Country Woman

From the Heart

She went digging to uncover the history and character of her home.

- BY MARY EKSTRAND

A woman seeks out the roots of her bayside home.

The two sisters were a bit unusual. Aleda kept her gray hair tied up in a neatly braided bun, but I’d heard it reached well below her waist. When she and sister Mabel hired my sons to weed, they paid in green beans. They showed the boys how to put plastic bags over the dandelion tops before digging so the seeds wouldn’t scatter.

They were friendly and welcoming to my young family, new to our home on the saltwater bay. It was clear they enjoyed having us close by. And as I soon discovered, they knew some of our house’s history.

“You know,” Aleda told me one day over coffee, “We owned your house some years back.” I likely rattled my cup as I set it down on the saucer. I knew neither sister had married. I knew Aleda had been a teacher, Mabel a nurse, and that they’d cared for their aging father until he died.

Aleda went on to explain that she, Mabel and their father had taken care of a dying neighbor woman as well as the neighbor’s home and cow. In return, the woman deeded them her house—now ours.

They told us of Mrs. Jacobsen, who’d lived in the house some time later. She’d sit on the front porch and count the heads of her many children as they swam in the bay out front.

Our conversati­on made me realize that while I was beginning to research our family tree, the house

had an intriguing history of its own. My mother, completely enchanted with our then 75-year-old home, encouraged me to delve into its roots. In following her advice, I came across wonderful stories. And I didn’t always have to go searching— they sometimes appeared right on my doorstep.

Chuck and his wife knocked on the back door one day and introduced themselves, explaining that he had grown up in this house in the 1940s and ’50s. I invited them in to see the home as it was now, but I could tell he was stepping back into another time. He told about having seen cougars, bears and deer around the house. He remembered helping dig out the dirt basement (now concrete) to make a parking space for the family’s Model T.

Standing in the kitchen, we all looked up at the ceiling, its wallpaper hung in crooked strips. “The wallpaper hanger who came to do it was drunk,” Chuck said. “My mom railed at him the whole time.”

By the time Chuck and his wife left, I felt I’d made a new family connection. He sent me a photo of the house from when he was young, and I put him in touch with the local historical society.
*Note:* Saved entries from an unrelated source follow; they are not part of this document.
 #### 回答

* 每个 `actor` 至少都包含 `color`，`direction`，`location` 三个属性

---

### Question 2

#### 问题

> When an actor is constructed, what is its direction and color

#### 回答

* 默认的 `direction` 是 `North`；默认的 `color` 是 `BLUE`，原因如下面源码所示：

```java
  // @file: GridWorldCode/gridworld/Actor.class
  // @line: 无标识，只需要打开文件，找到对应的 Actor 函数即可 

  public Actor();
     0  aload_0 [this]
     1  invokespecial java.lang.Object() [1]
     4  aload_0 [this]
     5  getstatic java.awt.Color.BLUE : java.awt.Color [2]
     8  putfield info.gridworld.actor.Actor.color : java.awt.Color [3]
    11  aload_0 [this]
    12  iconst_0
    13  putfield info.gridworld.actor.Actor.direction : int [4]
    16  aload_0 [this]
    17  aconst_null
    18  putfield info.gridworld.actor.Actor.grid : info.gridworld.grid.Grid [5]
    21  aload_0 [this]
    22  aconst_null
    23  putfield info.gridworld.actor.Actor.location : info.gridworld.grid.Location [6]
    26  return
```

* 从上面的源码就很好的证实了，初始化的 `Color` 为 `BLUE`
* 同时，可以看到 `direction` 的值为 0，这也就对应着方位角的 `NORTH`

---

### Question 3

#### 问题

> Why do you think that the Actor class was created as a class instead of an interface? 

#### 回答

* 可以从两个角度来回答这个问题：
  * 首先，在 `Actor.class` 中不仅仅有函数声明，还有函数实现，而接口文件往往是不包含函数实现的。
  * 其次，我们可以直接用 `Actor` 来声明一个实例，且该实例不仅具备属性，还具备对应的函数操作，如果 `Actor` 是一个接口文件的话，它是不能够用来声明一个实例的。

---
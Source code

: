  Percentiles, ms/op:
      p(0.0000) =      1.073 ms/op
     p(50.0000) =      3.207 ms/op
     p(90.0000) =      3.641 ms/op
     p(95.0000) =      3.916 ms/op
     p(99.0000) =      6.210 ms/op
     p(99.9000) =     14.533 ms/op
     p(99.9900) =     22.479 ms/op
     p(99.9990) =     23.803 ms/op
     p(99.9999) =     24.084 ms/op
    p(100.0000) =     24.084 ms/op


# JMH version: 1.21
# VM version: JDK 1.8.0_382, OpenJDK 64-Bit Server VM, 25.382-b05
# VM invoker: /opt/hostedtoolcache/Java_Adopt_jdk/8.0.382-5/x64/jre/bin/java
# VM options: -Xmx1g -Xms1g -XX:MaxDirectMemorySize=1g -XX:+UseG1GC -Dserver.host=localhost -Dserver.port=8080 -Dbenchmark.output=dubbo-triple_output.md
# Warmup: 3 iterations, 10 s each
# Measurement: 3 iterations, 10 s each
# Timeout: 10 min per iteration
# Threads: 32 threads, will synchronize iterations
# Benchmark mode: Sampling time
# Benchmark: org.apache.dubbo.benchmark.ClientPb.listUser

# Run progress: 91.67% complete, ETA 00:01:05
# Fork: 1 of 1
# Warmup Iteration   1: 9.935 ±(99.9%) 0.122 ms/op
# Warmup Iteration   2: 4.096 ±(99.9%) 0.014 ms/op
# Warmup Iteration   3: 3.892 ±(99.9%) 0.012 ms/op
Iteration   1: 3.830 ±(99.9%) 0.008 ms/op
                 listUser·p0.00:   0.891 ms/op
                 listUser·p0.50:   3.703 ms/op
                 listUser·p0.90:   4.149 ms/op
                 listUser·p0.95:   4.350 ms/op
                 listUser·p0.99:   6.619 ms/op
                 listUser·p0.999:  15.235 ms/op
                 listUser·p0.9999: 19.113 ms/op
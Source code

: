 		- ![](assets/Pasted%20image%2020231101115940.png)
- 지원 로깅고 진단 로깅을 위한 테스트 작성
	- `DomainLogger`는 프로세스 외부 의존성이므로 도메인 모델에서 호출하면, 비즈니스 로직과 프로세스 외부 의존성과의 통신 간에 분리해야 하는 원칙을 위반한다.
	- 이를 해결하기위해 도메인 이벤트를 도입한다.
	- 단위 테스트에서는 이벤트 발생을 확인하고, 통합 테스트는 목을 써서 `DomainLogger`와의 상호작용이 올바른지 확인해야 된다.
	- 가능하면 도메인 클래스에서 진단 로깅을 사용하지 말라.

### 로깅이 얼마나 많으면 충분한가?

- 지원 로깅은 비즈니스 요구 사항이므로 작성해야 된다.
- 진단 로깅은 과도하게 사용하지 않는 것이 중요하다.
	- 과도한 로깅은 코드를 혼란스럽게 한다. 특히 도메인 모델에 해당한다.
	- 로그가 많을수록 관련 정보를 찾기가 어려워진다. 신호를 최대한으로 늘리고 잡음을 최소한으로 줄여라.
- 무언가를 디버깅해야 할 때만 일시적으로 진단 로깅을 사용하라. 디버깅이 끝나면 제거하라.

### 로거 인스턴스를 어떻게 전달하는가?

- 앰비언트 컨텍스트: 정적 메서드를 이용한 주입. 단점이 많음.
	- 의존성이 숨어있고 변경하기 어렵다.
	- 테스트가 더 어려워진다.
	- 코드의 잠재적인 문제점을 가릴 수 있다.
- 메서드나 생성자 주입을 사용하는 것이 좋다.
Several years later, another knock at the door announced Emery. He had lived in the house for just three years, while he was in high school in the early 1940s. Though he had been here only briefly— he went into the service when he was 18 and served in World War II—he said he’d loved it, and that those were some of the best years of his life.

Emery remembered his stepfather carrying on a feud with a neighbor, Mr. Johnson. One day Emery watched his stepfather wave a crowbar at the man. When they were on speaking terms, however, the men had raised a pig together. After butchering it, Emery’s stepfather brought the head home and asked Emery’s mother to make some headcheese. She put it in a pot of water on the stove but hadn’t known to remove the eyes. Every time she lifted the lid, he said, she saw those eyes looking up at her.

I once visited with a friend’s mother, who lived in my neighborho­od when she was younger. She had no stories about my house, but she talked about the tavern she and her husband had owned nearby. She recalled, too, the neighborho­od women who took produce—berries, chickens, eggs and cream—by boat to sell in the public market. And she explained how she and others cleaned the huckleberr­ies they picked in the area. “We dumped them out onto a big Turkish towel on the table and then rolled them back and forth,” she said. “The leaves and stickers stuck to the towel and left the berries clean.”

Sometimes we dug up history quite literally. When my sons were building roads in the dirt for their toy trucks, they excavated old marbles, a little porcelain cup and scraps of toys, evidence of children who had played here before. When we stripped off the wallpaper in the boys’ rooms, we found different patterns in layers like you’d find in the middens of Native American archaeolog­ical sites.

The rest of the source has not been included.